New device, harvests water from desert air

MIT-developed system could provide drinking water even in extremely arid locations.

Researchers at MIT have developed a new device that is able to extract moisture from very dry air.
Researchers at MIT have developed a new device that is able to extract moisture from very dry air.

Even in the aridest places on Earth, there is some moisture in the air, and a practical way to extract that moisture could be a key to survival in such bone-dry locations. Now, researchers at MIT have proved that such an extraction system can work.

MIT scientists have developed a device that based on has now been field-tried in the exceptionally dry demeanor of Tempe, Arizona, affirming the capability of the new strategy, however much work stays to scale up the procedure, the specialists say.
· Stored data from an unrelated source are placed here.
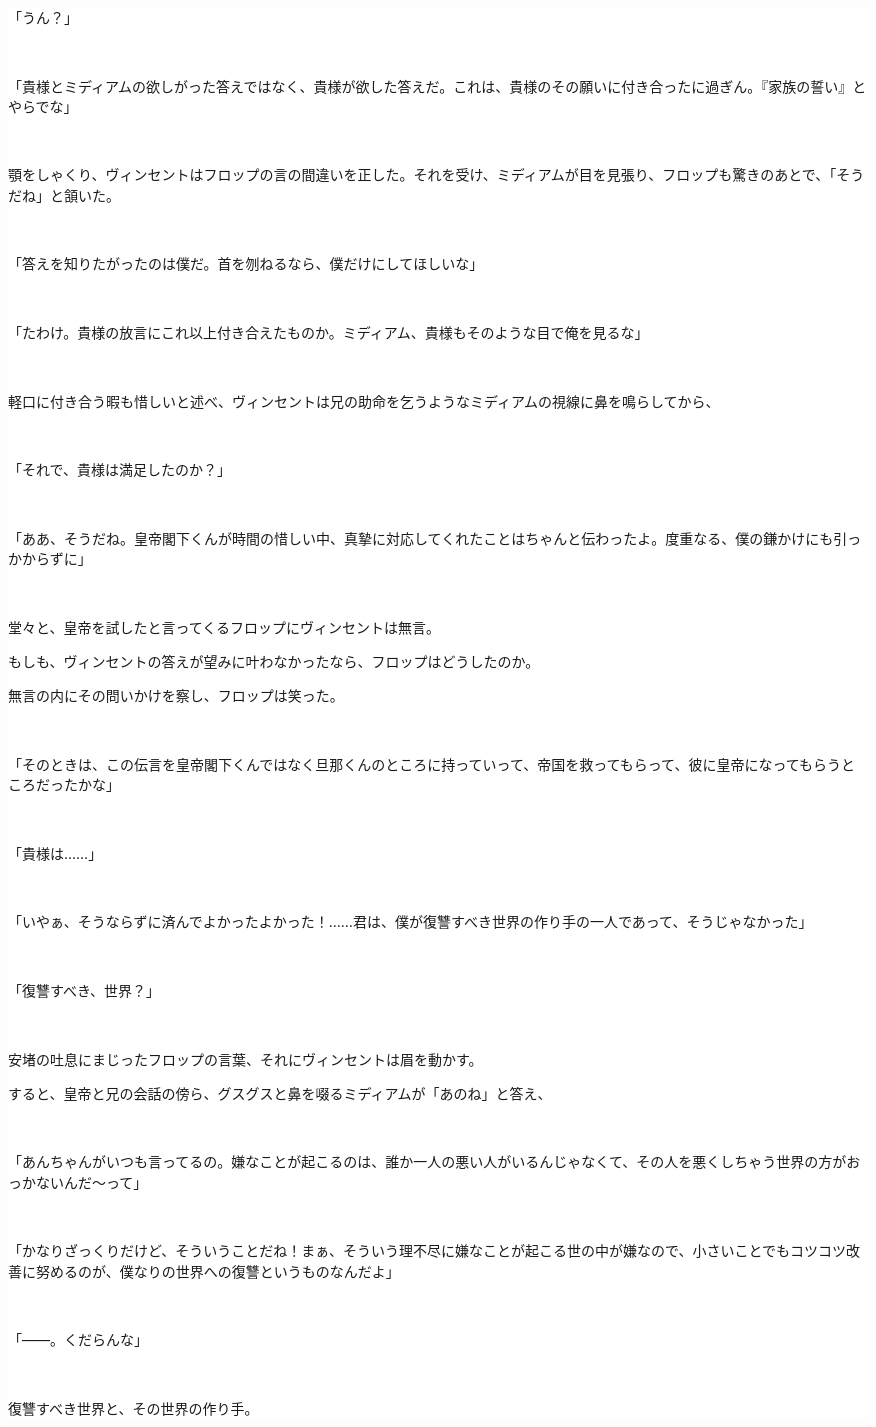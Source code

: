 「うん？」

　

「貴様とミディアムの欲しがった答えではなく、貴様が欲した答えだ。これは、貴様のその願いに付き合ったに過ぎん。『家族の誓い』とやらでな」

　

顎をしゃくり、ヴィンセントはフロップの言の間違いを正した。それを受け、ミディアムが目を見張り、フロップも驚きのあとで、「そうだね」と頷いた。

　

「答えを知りたがったのは僕だ。首を刎ねるなら、僕だけにしてほしいな」

　

「たわけ。貴様の放言にこれ以上付き合えたものか。ミディアム、貴様もそのような目で俺を見るな」

　

軽口に付き合う暇も惜しいと述べ、ヴィンセントは兄の助命を乞うようなミディアムの視線に鼻を鳴らしてから、

　

「それで、貴様は満足したのか？」

　

「ああ、そうだね。皇帝閣下くんが時間の惜しい中、真摯に対応してくれたことはちゃんと伝わったよ。度重なる、僕の鎌かけにも引っかからずに」

　

堂々と、皇帝を試したと言ってくるフロップにヴィンセントは無言。

もしも、ヴィンセントの答えが望みに叶わなかったなら、フロップはどうしたのか。

無言の内にその問いかけを察し、フロップは笑った。

　

「そのときは、この伝言を皇帝閣下くんではなく旦那くんのところに持っていって、帝国を救ってもらって、彼に皇帝になってもらうところだったかな」

　

「貴様は……」

　

「いやぁ、そうならずに済んでよかったよかった！……君は、僕が復讐すべき世界の作り手の一人であって、そうじゃなかった」

　

「復讐すべき、世界？」

　

安堵の吐息にまじったフロップの言葉、それにヴィンセントは眉を動かす。

すると、皇帝と兄の会話の傍ら、グスグスと鼻を啜るミディアムが「あのね」と答え、

　

「あんちゃんがいつも言ってるの。嫌なことが起こるのは、誰か一人の悪い人がいるんじゃなくて、その人を悪くしちゃう世界の方がおっかないんだ～って」

　

「かなりざっくりだけど、そういうことだね！まぁ、そういう理不尽に嫌なことが起こる世の中が嫌なので、小さいことでもコツコツ改善に努めるのが、僕なりの世界への復讐というものなんだよ」

　

「――。くだらんな」

　

復讐すべき世界と、その世界の作り手。
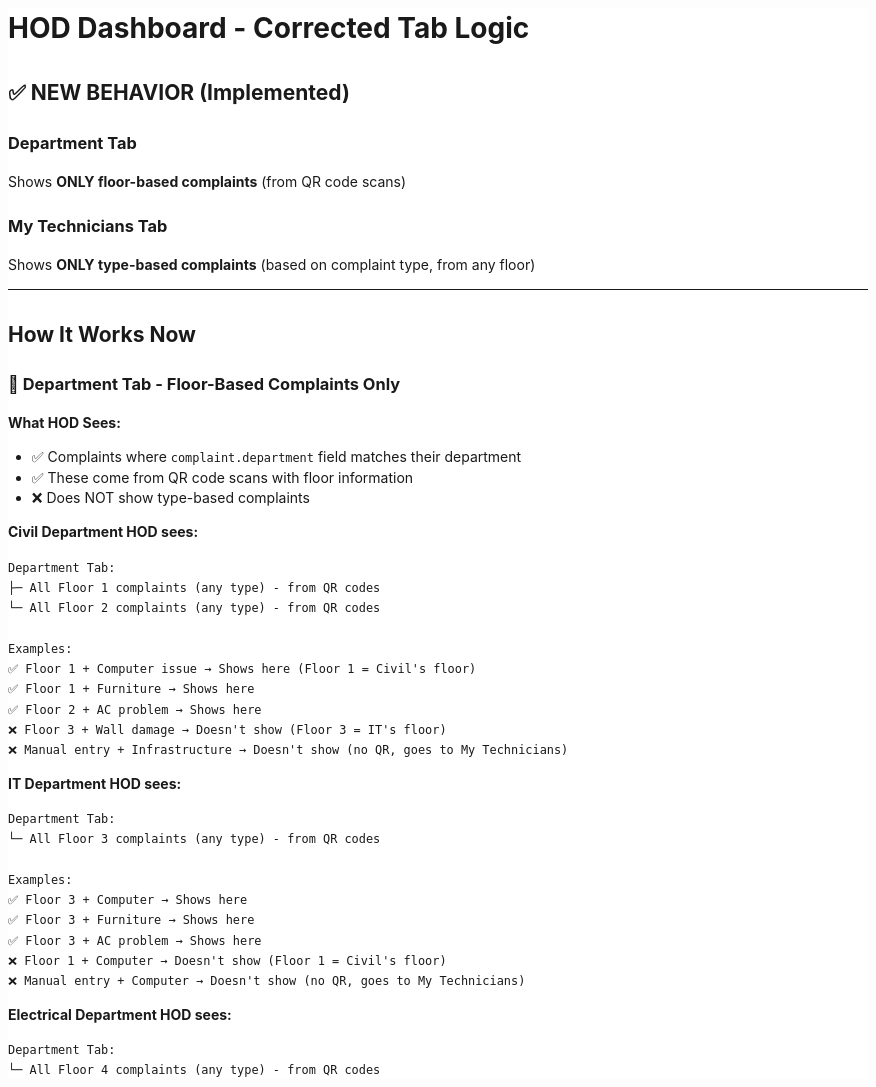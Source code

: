# HOD Dashboard - Corrected Tab Logic

## ✅ NEW BEHAVIOR (Implemented)

### **Department Tab** 
Shows **ONLY floor-based complaints** (from QR code scans)

### **My Technicians Tab**
Shows **ONLY type-based complaints** (based on complaint type, from any floor)

---

## How It Works Now

### 🏢 **Department Tab** - Floor-Based Complaints Only

**What HOD Sees:**
- ✅ Complaints where `complaint.department` field matches their department
- ✅ These come from QR code scans with floor information
- ❌ Does NOT show type-based complaints

**Civil Department HOD sees:**
```
Department Tab:
├─ All Floor 1 complaints (any type) - from QR codes
└─ All Floor 2 complaints (any type) - from QR codes

Examples:
✅ Floor 1 + Computer issue → Shows here (Floor 1 = Civil's floor)
✅ Floor 1 + Furniture → Shows here
✅ Floor 2 + AC problem → Shows here
❌ Floor 3 + Wall damage → Doesn't show (Floor 3 = IT's floor)
❌ Manual entry + Infrastructure → Doesn't show (no QR, goes to My Technicians)
```

**IT Department HOD sees:**
```
Department Tab:
└─ All Floor 3 complaints (any type) - from QR codes

Examples:
✅ Floor 3 + Computer → Shows here
✅ Floor 3 + Furniture → Shows here
✅ Floor 3 + AC problem → Shows here
❌ Floor 1 + Computer → Doesn't show (Floor 1 = Civil's floor)
❌ Manual entry + Computer → Doesn't show (no QR, goes to My Technicians)
```

**Electrical Department HOD sees:**
```
Department Tab:
└─ All Floor 4 complaints (any type) - from QR codes
```
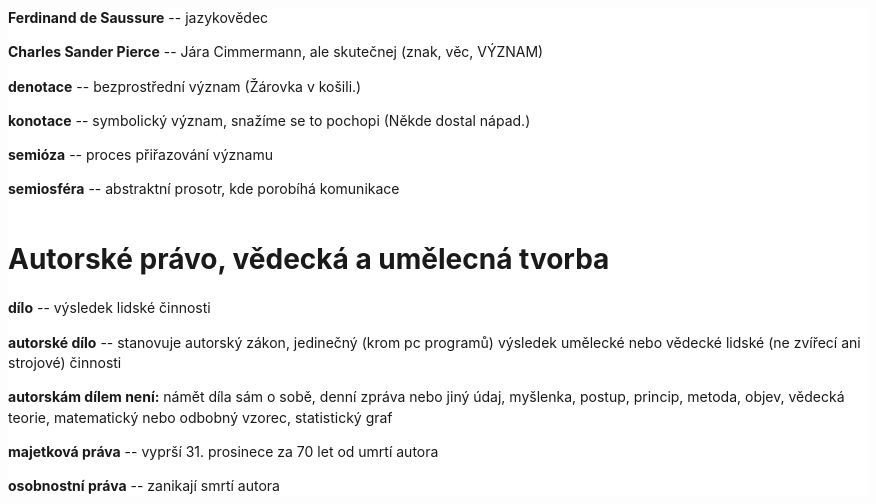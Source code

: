 **Ferdinand de Saussure** -- jazykovědec

**Charles Sander Pierce** -- Jára Cimmermann, ale skutečnej (znak, věc, VÝZNAM)

**denotace** -- bezprostřední význam (Žárovka v košili.)

**konotace** -- symbolický význam, snažíme se to pochopi (Někde dostal nápad.)

**semióza** -- proces přiřazování významu

**semiosféra** -- abstraktní prosotr, kde porobíhá komunikace

# Autorské právo, vědecká a umělecná tvorba

**dílo** -- výsledek lidské činnosti

**autorské dílo** -- stanovuje autorský zákon, jedinečný (krom pc programů) výsledek umělecké nebo vědecké lidské (ne zvířecí ani strojové) činnosti

**autorskám dílem není:** námět díla sám o sobě, denní zpráva nebo jiný údaj, myšlenka, postup, princip, metoda, objev, vědecká teorie, matematický nebo odbobný vzorec, statistický graf

**majetková práva** -- vyprší 31. prosinece za 70 let od umrtí autora

**osobnostní práva** -- zanikají smrtí autora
Current methods for extracting water from air require much higher levels – 100 percent humidity for fog-harvesting methods, and above 50 percent for dew-harvesting refrigeration-based systems, which also require large amounts of energy for cooling. So the new system could potentially fill an unmet need for water even in the world’s driest regions.
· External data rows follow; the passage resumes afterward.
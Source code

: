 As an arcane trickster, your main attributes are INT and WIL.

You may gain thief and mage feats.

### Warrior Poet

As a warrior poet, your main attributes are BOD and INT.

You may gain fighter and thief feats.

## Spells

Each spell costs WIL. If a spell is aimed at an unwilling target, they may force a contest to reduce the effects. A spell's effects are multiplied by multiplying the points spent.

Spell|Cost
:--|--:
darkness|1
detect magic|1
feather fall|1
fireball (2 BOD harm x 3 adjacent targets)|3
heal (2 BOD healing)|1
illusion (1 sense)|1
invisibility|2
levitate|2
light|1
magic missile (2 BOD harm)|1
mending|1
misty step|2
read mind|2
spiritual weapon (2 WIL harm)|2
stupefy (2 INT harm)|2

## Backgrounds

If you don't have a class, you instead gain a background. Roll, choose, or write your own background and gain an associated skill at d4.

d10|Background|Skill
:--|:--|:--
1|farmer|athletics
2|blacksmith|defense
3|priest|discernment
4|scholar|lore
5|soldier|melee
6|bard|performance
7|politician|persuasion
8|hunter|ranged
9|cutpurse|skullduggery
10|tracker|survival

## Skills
The new work is actually based on relatively new high-surface-area materials called metal-organic frameworks (MOFs), can extract potable water from even the driest of desert air, the researchers say, with relative humidities as low as 10 percent.

The test gadget was fueled exclusively by daylight, and despite the fact that it was a little evidence of-idea gadget, if scaled up its yield would be proportionate to in excess of a quarter-liter of water every day per kilogram of MOF, the scientists say. With an ideal material decision, a yield can be as high as three times that of the present form, says Kim. Not at all like any of the current techniques for extricating water from air at low humidities, “with this approach, you really can do it, even under these extraordinary conditions.”
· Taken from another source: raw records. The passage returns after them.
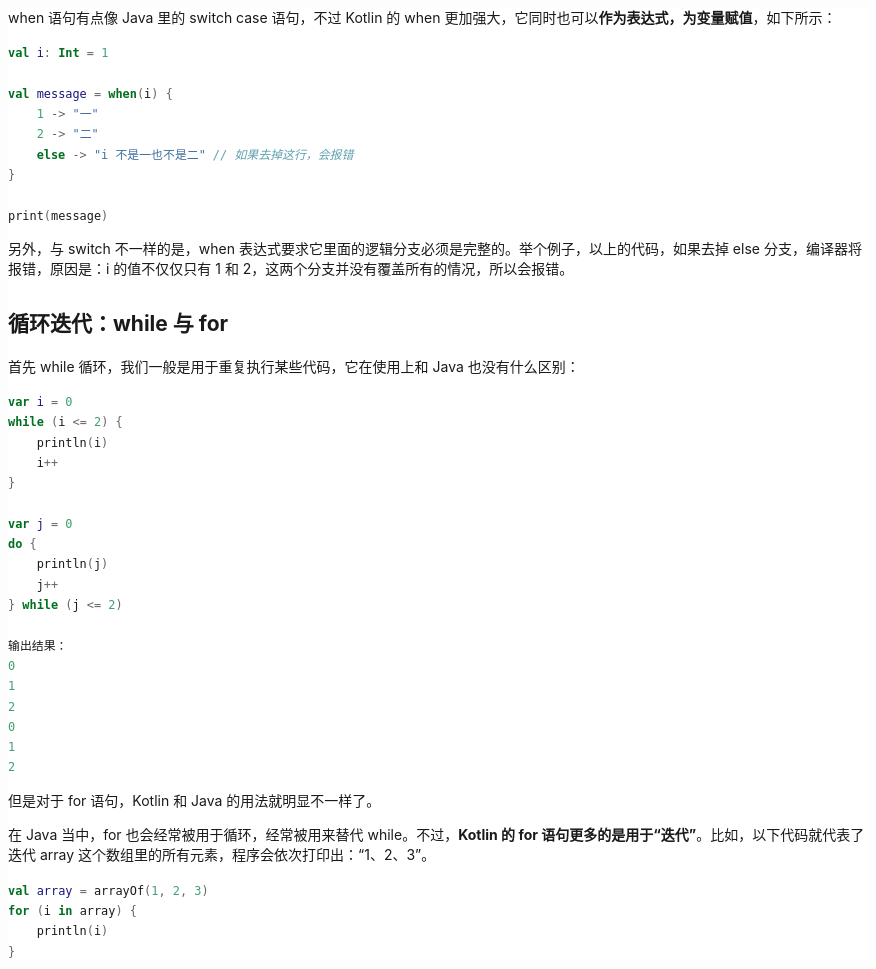 when 语句有点像 Java 里的 switch case 语句，不过 Kotlin 的 when 更加强大，它同时也可以**作为表达式，为变量赋值**，如下所示：

```kotlin
val i: Int = 1

val message = when(i) {
    1 -> "一"
    2 -> "二"
    else -> "i 不是一也不是二" // 如果去掉这行，会报错
}

print(message)
```

另外，与 switch 不一样的是，when 表达式要求它里面的逻辑分支必须是完整的。举个例子，以上的代码，如果去掉 else 分支，编译器将报错，原因是：i 的值不仅仅只有 1 和 2，这两个分支并没有覆盖所有的情况，所以会报错。

## 循环迭代：while 与 for

首先 while 循环，我们一般是用于重复执行某些代码，它在使用上和 Java 也没有什么区别：

```kotlin
var i = 0
while (i <= 2) {
    println(i)
    i++
}

var j = 0
do {
    println(j)
    j++
} while (j <= 2)

输出结果：
0
1
2
0
1
2
```

但是对于 for 语句，Kotlin 和 Java 的用法就明显不一样了。

在 Java 当中，for 也会经常被用于循环，经常被用来替代 while。不过，**Kotlin 的 for 语句更多的是用于“迭代”**。比如，以下代码就代表了迭代 array 这个数组里的所有元素，程序会依次打印出：“1、2、3”。

```kotlin
val array = arrayOf(1, 2, 3)
for (i in array) {
    println(i)
}
```
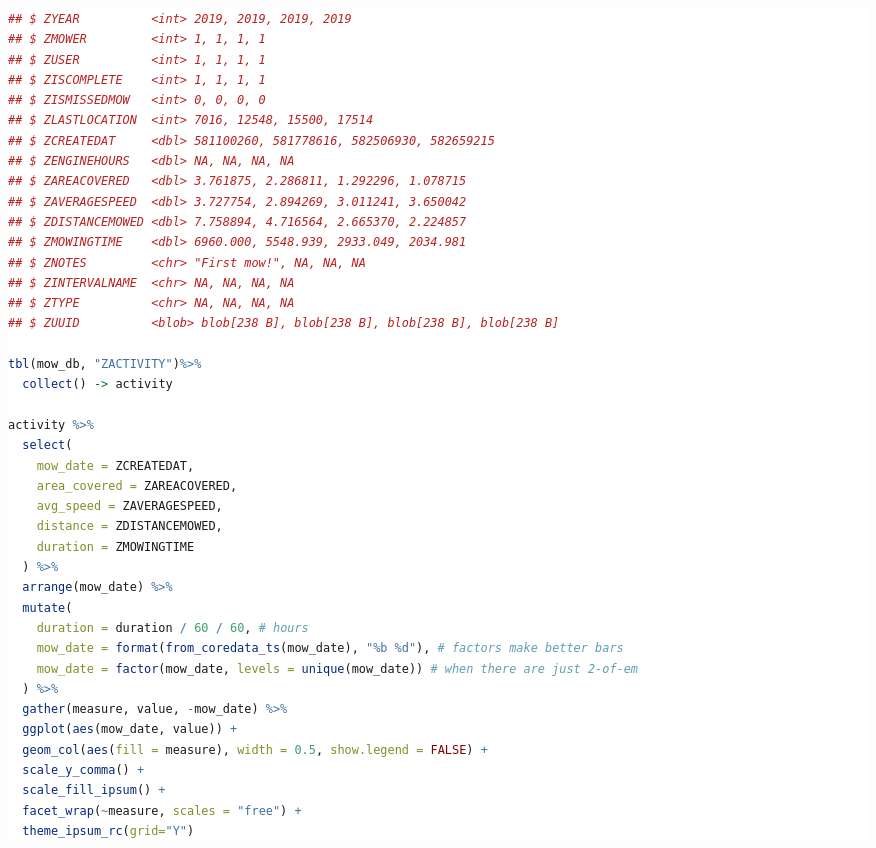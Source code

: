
 ``` r
## $ ZYEAR          <int> 2019, 2019, 2019, 2019
## $ ZMOWER         <int> 1, 1, 1, 1
## $ ZUSER          <int> 1, 1, 1, 1
## $ ZISCOMPLETE    <int> 1, 1, 1, 1
## $ ZISMISSEDMOW   <int> 0, 0, 0, 0
## $ ZLASTLOCATION  <int> 7016, 12548, 15500, 17514
## $ ZCREATEDAT     <dbl> 581100260, 581778616, 582506930, 582659215
## $ ZENGINEHOURS   <dbl> NA, NA, NA, NA
## $ ZAREACOVERED   <dbl> 3.761875, 2.286811, 1.292296, 1.078715
## $ ZAVERAGESPEED  <dbl> 3.727754, 2.894269, 3.011241, 3.650042
## $ ZDISTANCEMOWED <dbl> 7.758894, 4.716564, 2.665370, 2.224857
## $ ZMOWINGTIME    <dbl> 6960.000, 5548.939, 2933.049, 2034.981
## $ ZNOTES         <chr> "First mow!", NA, NA, NA
## $ ZINTERVALNAME  <chr> NA, NA, NA, NA
## $ ZTYPE          <chr> NA, NA, NA, NA
## $ ZUUID          <blob> blob[238 B], blob[238 B], blob[238 B], blob[238 B]

tbl(mow_db, "ZACTIVITY")%>%
  collect() -> activity

activity %>% 
  select(
    mow_date = ZCREATEDAT, 
    area_covered = ZAREACOVERED, 
    avg_speed = ZAVERAGESPEED, 
    distance = ZDISTANCEMOWED, 
    duration = ZMOWINGTIME
  ) %>% 
  arrange(mow_date) %>% 
  mutate(
    duration = duration / 60 / 60, # hours
    mow_date = format(from_coredata_ts(mow_date), "%b %d"), # factors make better bars
    mow_date = factor(mow_date, levels = unique(mow_date)) # when there are just 2-of-em
  ) %>% 
  gather(measure, value, -mow_date) %>% 
  ggplot(aes(mow_date, value)) +
  geom_col(aes(fill = measure), width = 0.5, show.legend = FALSE) +
  scale_y_comma() +
  scale_fill_ipsum() +
  facet_wrap(~measure, scales = "free") +
  theme_ipsum_rc(grid="Y")
```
MIT postdoc Sameer Rao said, “Not only does this system work at lower humidities than dew harvesting does, says Rao, but those systems require pumps and compressors that can wear out, whereas “this has no moving parts. It can be operated in a completely passive manner, in places with low humidity but large amounts of sunlight.”

Evelyn Wang, the Gail E. Kendall Professor in the Department of Mechanical Engineering said, “The team tested the water produced by the system and found no traces of impurities. Mass-spectrometer testing showed “there’s nothing from the MOF that leaches into the water. It shows the material is indeed very stable, and we can get high-quality water.”

Yang Yang, a professor of materials science and engineering at the University of California at Los Angeles said, “This technology is fantastic, because of the practical demonstration of an air-cooled water harvesting system based on MOFs operating in a real desert climate.”

“This provides a new approach to solving the problem of water scarcity in arid climates. This technology, if one can further increase its production capacity, can have a real impact in areas where water is scarce, such as southern California.”

The new work is reported today in the journal Nature Communications.